Now, just days after their deployment to the floods of southeast Texas, the Los Angeles search-and-rescue team known as California Task Force 1 is preparing to do it again in Florida.
Early Monday, Hurricane Irma was crawling up Florida’s west coast, including St. Petersburg and Tampa, after thrashing parts of the Caribbean and the Florida Keys.
“We’re just kind of preparing for battle right now,” said Carlos Calvillo, an assistant fire chief with California Task Force 1, which has about 70 members.
California maintains eight urban search-and-rescue teams as part of a federal disaster response system. They are self-contained units — traveling in truck convoys with food, fuel and rescue supplies, including boats.
When not deployed, most of the members work in neighborhood fire stations across the state.
Even as an intense wildfire season has strained California’s firefighting forces, all of the teams were tapped to help out in Texas.
Four of those — from San Diego, Los Angeles, Menlo Park and Oakland — were subsequently deployed to Florida, said Brad Alexander, spokesman for the California Office of Emergency Services.
California Task Force 1 was on the road home from Houston, where they logged more than 50 rescues, when they got the call to turn around, said Mr. Calvillo.
Four days and more than 1,700 miles later, on Saturday, they were at a staging area in Orlando.
The task force’s members spent the weekend gearing up for what could be a vast rescue effort. At one point, they passed around pictures of the devastation Hurricane Andrew left Florida with 25 years ago.

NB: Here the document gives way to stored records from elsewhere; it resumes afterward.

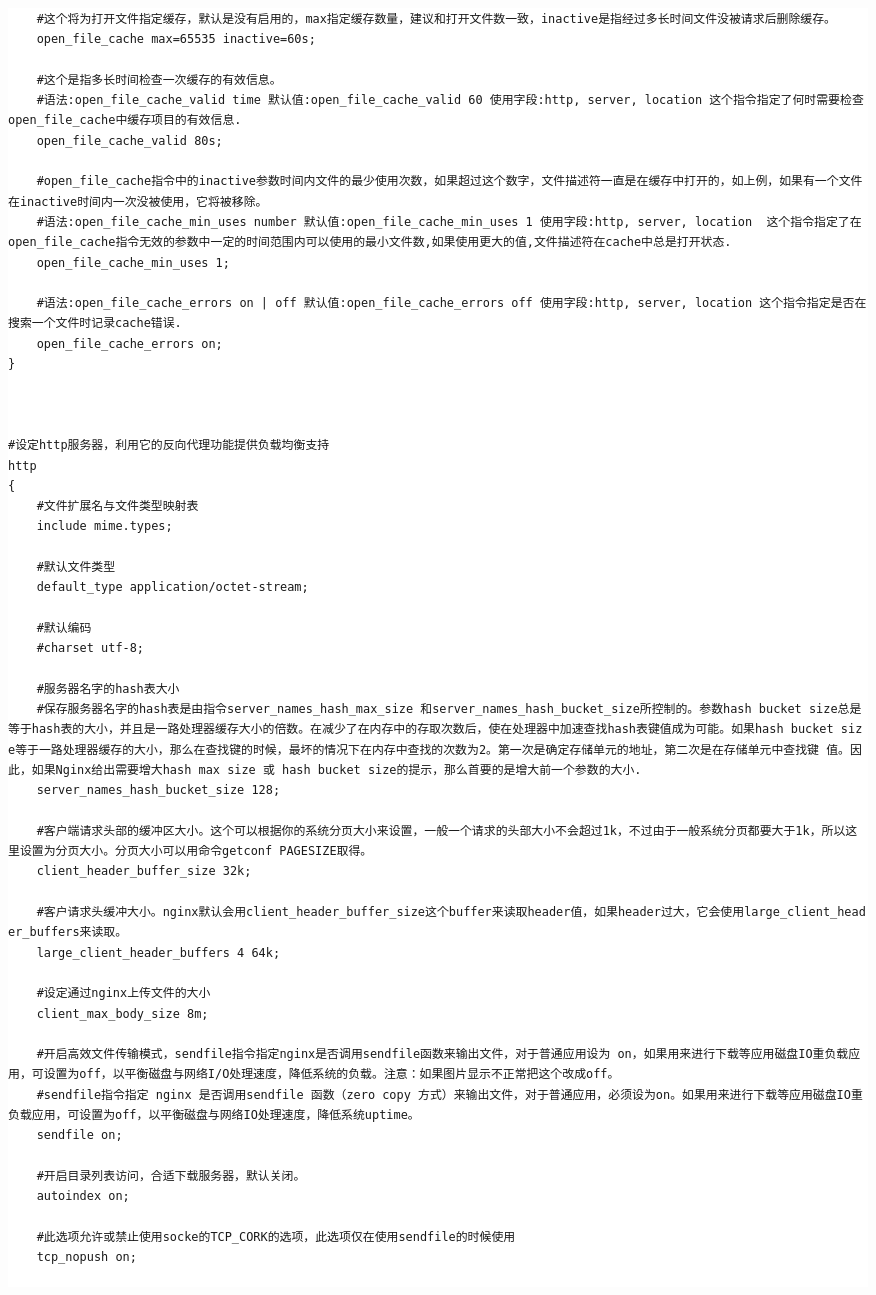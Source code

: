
 ```config
    #这个将为打开文件指定缓存，默认是没有启用的，max指定缓存数量，建议和打开文件数一致，inactive是指经过多长时间文件没被请求后删除缓存。
    open_file_cache max=65535 inactive=60s;

    #这个是指多长时间检查一次缓存的有效信息。
    #语法:open_file_cache_valid time 默认值:open_file_cache_valid 60 使用字段:http, server, location 这个指令指定了何时需要检查open_file_cache中缓存项目的有效信息.
    open_file_cache_valid 80s;

    #open_file_cache指令中的inactive参数时间内文件的最少使用次数，如果超过这个数字，文件描述符一直是在缓存中打开的，如上例，如果有一个文件在inactive时间内一次没被使用，它将被移除。
    #语法:open_file_cache_min_uses number 默认值:open_file_cache_min_uses 1 使用字段:http, server, location  这个指令指定了在open_file_cache指令无效的参数中一定的时间范围内可以使用的最小文件数,如果使用更大的值,文件描述符在cache中总是打开状态.
    open_file_cache_min_uses 1;
  
    #语法:open_file_cache_errors on | off 默认值:open_file_cache_errors off 使用字段:http, server, location 这个指令指定是否在搜索一个文件时记录cache错误.
    open_file_cache_errors on;
}
 
 
 
#设定http服务器，利用它的反向代理功能提供负载均衡支持
http
{
    #文件扩展名与文件类型映射表
    include mime.types;

    #默认文件类型
    default_type application/octet-stream;

    #默认编码
    #charset utf-8;

    #服务器名字的hash表大小
    #保存服务器名字的hash表是由指令server_names_hash_max_size 和server_names_hash_bucket_size所控制的。参数hash bucket size总是等于hash表的大小，并且是一路处理器缓存大小的倍数。在减少了在内存中的存取次数后，使在处理器中加速查找hash表键值成为可能。如果hash bucket size等于一路处理器缓存的大小，那么在查找键的时候，最坏的情况下在内存中查找的次数为2。第一次是确定存储单元的地址，第二次是在存储单元中查找键 值。因此，如果Nginx给出需要增大hash max size 或 hash bucket size的提示，那么首要的是增大前一个参数的大小.
    server_names_hash_bucket_size 128;

    #客户端请求头部的缓冲区大小。这个可以根据你的系统分页大小来设置，一般一个请求的头部大小不会超过1k，不过由于一般系统分页都要大于1k，所以这里设置为分页大小。分页大小可以用命令getconf PAGESIZE取得。
    client_header_buffer_size 32k;

    #客户请求头缓冲大小。nginx默认会用client_header_buffer_size这个buffer来读取header值，如果header过大，它会使用large_client_header_buffers来读取。
    large_client_header_buffers 4 64k;

    #设定通过nginx上传文件的大小
    client_max_body_size 8m;

    #开启高效文件传输模式，sendfile指令指定nginx是否调用sendfile函数来输出文件，对于普通应用设为 on，如果用来进行下载等应用磁盘IO重负载应用，可设置为off，以平衡磁盘与网络I/O处理速度，降低系统的负载。注意：如果图片显示不正常把这个改成off。
    #sendfile指令指定 nginx 是否调用sendfile 函数（zero copy 方式）来输出文件，对于普通应用，必须设为on。如果用来进行下载等应用磁盘IO重负载应用，可设置为off，以平衡磁盘与网络IO处理速度，降低系统uptime。
    sendfile on;

    #开启目录列表访问，合适下载服务器，默认关闭。
    autoindex on;

    #此选项允许或禁止使用socke的TCP_CORK的选项，此选项仅在使用sendfile的时候使用
    tcp_nopush on;
   
```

They wanted to get a sense of what, exactly, could happen in the state.
The team has been touched by the many of the encounters they’ve had since leaving home, said Brian Humphrey, a spokesman for the Los Angeles Fire Department.
Cars pulled out of line at gas stations to let them fuel up first. On the road, they were given free meals from well-wishers, including a fire station in Midland, Tex., and a local contractor in Addison, Tex.
“It was just really neat to see what people did — little things,” said Mr. Humphrey. “And little things just mean so much.”
Sam Hodgson, a photographer for The New York Times, has been embedded with the team in Orlando.
A few of his photos from over the weekend:
Alan Blinder contributed reporting from Orlando.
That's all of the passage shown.